### Problem statement
Search the records below for the string "hizo", and report each line that contains it.

[Given entries Boundary: Start]

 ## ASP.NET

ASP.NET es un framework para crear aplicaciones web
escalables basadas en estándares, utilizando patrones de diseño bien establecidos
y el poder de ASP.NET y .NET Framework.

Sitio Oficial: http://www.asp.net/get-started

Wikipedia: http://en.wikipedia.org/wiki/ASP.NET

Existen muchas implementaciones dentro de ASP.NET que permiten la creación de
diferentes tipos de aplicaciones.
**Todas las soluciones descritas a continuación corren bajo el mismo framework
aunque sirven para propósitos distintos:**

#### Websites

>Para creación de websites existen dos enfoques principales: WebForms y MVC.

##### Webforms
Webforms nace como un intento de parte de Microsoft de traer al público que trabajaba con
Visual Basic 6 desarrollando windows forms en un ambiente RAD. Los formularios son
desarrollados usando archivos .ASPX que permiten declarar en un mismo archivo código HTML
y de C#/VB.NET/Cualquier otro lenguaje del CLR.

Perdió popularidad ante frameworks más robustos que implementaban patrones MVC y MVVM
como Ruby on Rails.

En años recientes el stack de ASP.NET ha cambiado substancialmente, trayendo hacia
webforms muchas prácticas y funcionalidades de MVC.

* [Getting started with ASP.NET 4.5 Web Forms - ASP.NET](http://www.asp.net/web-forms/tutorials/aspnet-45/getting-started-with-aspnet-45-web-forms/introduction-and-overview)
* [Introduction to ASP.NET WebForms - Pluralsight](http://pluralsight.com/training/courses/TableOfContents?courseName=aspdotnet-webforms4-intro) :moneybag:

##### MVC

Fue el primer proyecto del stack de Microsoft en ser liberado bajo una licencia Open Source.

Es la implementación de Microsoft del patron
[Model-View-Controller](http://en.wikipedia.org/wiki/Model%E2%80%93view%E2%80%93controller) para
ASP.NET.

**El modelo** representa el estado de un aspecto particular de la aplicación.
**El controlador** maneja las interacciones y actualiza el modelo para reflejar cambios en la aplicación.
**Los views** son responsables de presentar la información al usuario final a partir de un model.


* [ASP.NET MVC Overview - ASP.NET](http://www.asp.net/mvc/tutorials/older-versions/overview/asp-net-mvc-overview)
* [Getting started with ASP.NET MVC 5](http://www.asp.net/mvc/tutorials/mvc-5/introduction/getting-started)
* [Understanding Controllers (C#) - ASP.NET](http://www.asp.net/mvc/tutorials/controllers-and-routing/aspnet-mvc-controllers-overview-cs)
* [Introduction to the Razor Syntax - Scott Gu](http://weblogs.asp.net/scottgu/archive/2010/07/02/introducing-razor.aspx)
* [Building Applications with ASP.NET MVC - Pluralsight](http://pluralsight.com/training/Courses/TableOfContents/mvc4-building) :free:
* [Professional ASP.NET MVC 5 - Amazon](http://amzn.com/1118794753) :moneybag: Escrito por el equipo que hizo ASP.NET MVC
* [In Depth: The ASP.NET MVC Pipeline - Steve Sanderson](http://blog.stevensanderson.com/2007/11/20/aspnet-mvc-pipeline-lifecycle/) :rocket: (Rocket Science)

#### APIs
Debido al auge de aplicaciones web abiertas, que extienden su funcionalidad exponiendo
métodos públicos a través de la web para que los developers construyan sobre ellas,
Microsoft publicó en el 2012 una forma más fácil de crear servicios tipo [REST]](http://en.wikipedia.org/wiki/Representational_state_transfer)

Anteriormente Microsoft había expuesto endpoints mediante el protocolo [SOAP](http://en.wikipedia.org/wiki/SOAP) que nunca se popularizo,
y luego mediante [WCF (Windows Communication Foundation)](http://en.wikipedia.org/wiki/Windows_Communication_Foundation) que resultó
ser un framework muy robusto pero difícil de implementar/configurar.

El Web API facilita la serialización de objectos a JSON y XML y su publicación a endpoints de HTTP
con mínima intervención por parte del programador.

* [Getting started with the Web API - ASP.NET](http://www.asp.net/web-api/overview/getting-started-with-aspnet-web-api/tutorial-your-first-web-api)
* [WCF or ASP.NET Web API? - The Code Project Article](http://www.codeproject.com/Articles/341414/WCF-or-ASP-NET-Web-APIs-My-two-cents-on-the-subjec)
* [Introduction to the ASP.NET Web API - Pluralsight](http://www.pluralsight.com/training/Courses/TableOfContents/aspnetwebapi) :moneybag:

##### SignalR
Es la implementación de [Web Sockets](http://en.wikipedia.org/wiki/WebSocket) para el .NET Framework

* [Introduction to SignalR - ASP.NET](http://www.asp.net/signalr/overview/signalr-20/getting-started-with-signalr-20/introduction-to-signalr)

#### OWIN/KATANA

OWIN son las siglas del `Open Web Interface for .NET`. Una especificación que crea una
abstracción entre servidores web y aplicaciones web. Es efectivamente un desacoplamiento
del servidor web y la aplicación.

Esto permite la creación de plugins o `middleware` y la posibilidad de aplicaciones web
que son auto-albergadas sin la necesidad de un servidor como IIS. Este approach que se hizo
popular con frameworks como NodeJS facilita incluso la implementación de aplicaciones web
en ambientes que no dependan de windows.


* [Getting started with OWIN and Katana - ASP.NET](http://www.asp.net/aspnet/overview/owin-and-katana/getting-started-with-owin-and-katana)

[Given entries Boundary: End]

### Output for this exercise
* [Professional ASP.NET MVC 5 - Amazon](http://amzn.com/1118794753) :moneybag: Escrito por el equipo que hizo ASP.NET MVC
que son auto-albergadas sin la necesidad de un servidor como IIS. Este approach que se hizo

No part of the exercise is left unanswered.